Cabinet double ou de groupe
Utilisation d’appareils, d’équipements ou de locaux par deux ou plusieurs médecins.
Cabinet individuel
Utilisation d’appareils, d’équipements ou de locaux par un seul médecin.
Canton
Le canton pris en compte est celui dans lequel le médecin exerce son activité principale. S’il n’a rien indiqué à ce sujet, c’est le canton de l’adresse de contact qui est pris en compte.
Discipline principale
La discipline principale d’un médecin correspond au titre de spécialiste dans le cadre duquel il exerce la majeure partie de son activité médicale (d’après son autodéclaration et les règles prédéfinies).

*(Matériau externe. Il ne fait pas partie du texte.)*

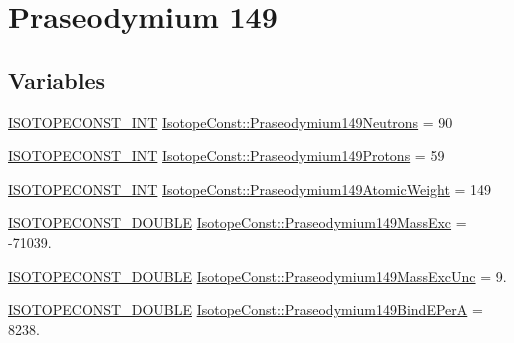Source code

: \hypertarget{group___isotope_const-_praseodymium-_pr149}{}\section{Praseodymium 149}
\label{group___isotope_const-_praseodymium-_pr149}
\subsection*{Variables}
\begin{DoxyCompactItemize}
\item 
\mbox{\hyperlink{group___isotope_const-_macros_ga5f18360b3e99483a35c32d789e62621c}{I\+S\+O\+T\+O\+P\+E\+C\+O\+N\+S\+T\+\_\+\+I\+NT}} \mbox{\hyperlink{group___isotope_const-_praseodymium-_pr149_gae41419ab1009ed5709d46bdd756c02d8}{Isotope\+Const\+::\+Praseodymium149\+Neutrons}} = 90
\item 
\mbox{\hyperlink{group___isotope_const-_macros_ga5f18360b3e99483a35c32d789e62621c}{I\+S\+O\+T\+O\+P\+E\+C\+O\+N\+S\+T\+\_\+\+I\+NT}} \mbox{\hyperlink{group___isotope_const-_praseodymium-_pr149_ga1877cf43bb378122b1e318f9ba36624c}{Isotope\+Const\+::\+Praseodymium149\+Protons}} = 59
\item 
\mbox{\hyperlink{group___isotope_const-_macros_ga5f18360b3e99483a35c32d789e62621c}{I\+S\+O\+T\+O\+P\+E\+C\+O\+N\+S\+T\+\_\+\+I\+NT}} \mbox{\hyperlink{group___isotope_const-_praseodymium-_pr149_gafec4527c39affbada6cac125cc3a4fcc}{Isotope\+Const\+::\+Praseodymium149\+Atomic\+Weight}} = 149
\item 
\mbox{\hyperlink{group___isotope_const-_macros_ga8f45a7272ce02c0b4c65c44636ed719a}{I\+S\+O\+T\+O\+P\+E\+C\+O\+N\+S\+T\+\_\+\+D\+O\+U\+B\+LE}} \mbox{\hyperlink{group___isotope_const-_praseodymium-_pr149_gaccd62db1f21588bc428b72f3f4e8d9fe}{Isotope\+Const\+::\+Praseodymium149\+Mass\+Exc}} = -\/71039.
\item 
\mbox{\hyperlink{group___isotope_const-_macros_ga8f45a7272ce02c0b4c65c44636ed719a}{I\+S\+O\+T\+O\+P\+E\+C\+O\+N\+S\+T\+\_\+\+D\+O\+U\+B\+LE}} \mbox{\hyperlink{group___isotope_const-_praseodymium-_pr149_gaee0b8691151e79c04f585efc9150d9aa}{Isotope\+Const\+::\+Praseodymium149\+Mass\+Exc\+Unc}} = 9.
\item 
\mbox{\hyperlink{group___isotope_const-_macros_ga8f45a7272ce02c0b4c65c44636ed719a}{I\+S\+O\+T\+O\+P\+E\+C\+O\+N\+S\+T\+\_\+\+D\+O\+U\+B\+LE}} \mbox{\hyperlink{group___isotope_const-_praseodymium-_pr149_gaf8ca5655821512ebafd947fb5d64036a}{Isotope\+Const\+::\+Praseodymium149\+Bind\+E\+PerA}} = 8238.

\end{DoxyCompactItemize}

Médecins du secteur ambulatoire, du secteur hospitalier ou d’un autre secteur
Médecins qui exercent leur activité principale dans le secteur ambulatoire, le secteur hospitalier ou un autre secteur.
Médecins en exercice
Les médecins en exercice correspondent aux personnes qui ont terminé avec succès leurs études universitaires en médecine (avec ou sans formation postgraduée) et qui exercent dans le secteur ambulatoire, dans le secteur hospitalier (y c. les médecins-assistants) ou dans un autre secteur (p. ex. administration, assurances) (source : OFS).
Secteur ambulatoire
Font partie du secteur ambulatoire les consultations données et les soins dispensés par des médecins en cabinet individuel ou de groupe. Les patients sont généralement traités de manière ambulatoire ou à leur domicile (visites à domicile). Font également partie du secteur ambulatoire les activités des médecins consultants privés dans les hôpitaux ou dans des dispensaires, des infirmeries ou des établissements analogues attachés à des entreprises, des écoles, des homes pour personnes âgées, des organisations syndicales et des confréries (source : OFS). Cela vaut p. ex. pour les médecins exerçant en cabinet.
Secteur hospitalier
Font partie du secteur hospitalier les traitements médicaux, diagnostics, soins, interventions chirurgicales, analyses, services d’urgence et activités de formation prégraduée, postgraduée et continue, etc., dans les hôpitaux. Font également partie du secteur hospitalier les foyers protégés avec un encadrement social 24 h sur 24 accueillant des enfants, des personnes âgées et des groupes de personnes dont l’autonomie est limitée (source : OFS).
Taux d’activité
Le taux d’activité est indiqué en demi-journées. Une demi-journée correspond à un volume de travail de 4 à 6 heures. Un équivalent plein temps correspond à env. 50 heures par semaine.